The mission of the Center for the Study of Intelligence, the publisher of this monograph, is to promote a broader understanding and more open discussion of the intelligence profession. This includes conducting research; writing intelligence history; reviewing historically valuable CIA records for declassification; coordinating Intelligence Community declassification review; supporting the teaching of intelligence; sponsoring conferences; and publishing the journal Studies in Intelligence as well as books, monographs, and a newsletter on intelligence issues.
This monograph by Douglas MacEachin is a unique contribution to the growing literature on intelligence analysis, and the Center is pleased to make it available. All of the sources he cites were either originally unclassified or have been declassified during the last few years.
Readers will also be interested in knowing that a much larger body of once highly sensitive intelligence analysis on the USSR has also been released to the National Archives. More than 450 National Intelligence Estimates on the USSR, the Communist bloc, and international communism have been sanitized and made available. Most were declassified in 1993 and 1994, and another 59 that assess Soviet conventional military capabilities were made available earlier this year. Other estimates on Soviet military, civil defense, and space exploration efforts are in declassification review.
Furthermore, the Center plans to embark on a new systematic declassification review, consistent with the provisions of Executive Order 12958. Significant analysis on the USSR that was completed by CIA's Intelligence Directorate from the Agency's inception in September 1947 through the collapse of the USSR in August 1991 will be reviewed for declassification.
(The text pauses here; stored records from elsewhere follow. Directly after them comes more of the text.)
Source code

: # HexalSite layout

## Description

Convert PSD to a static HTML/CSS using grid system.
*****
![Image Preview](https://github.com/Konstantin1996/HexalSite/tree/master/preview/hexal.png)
We cannot project how long this effort will take, but it will remain one of the Center's highest declassification review priorities.
With such a comprehensive body of records in the public domain, historians and other scholars will be able better to judge how well intelligence analysts-both in CIA and elsewhere in the Intelligence Community-performed over the years in understanding the USSR and supporting policy officials in administrations from Harry Truman to George Bush.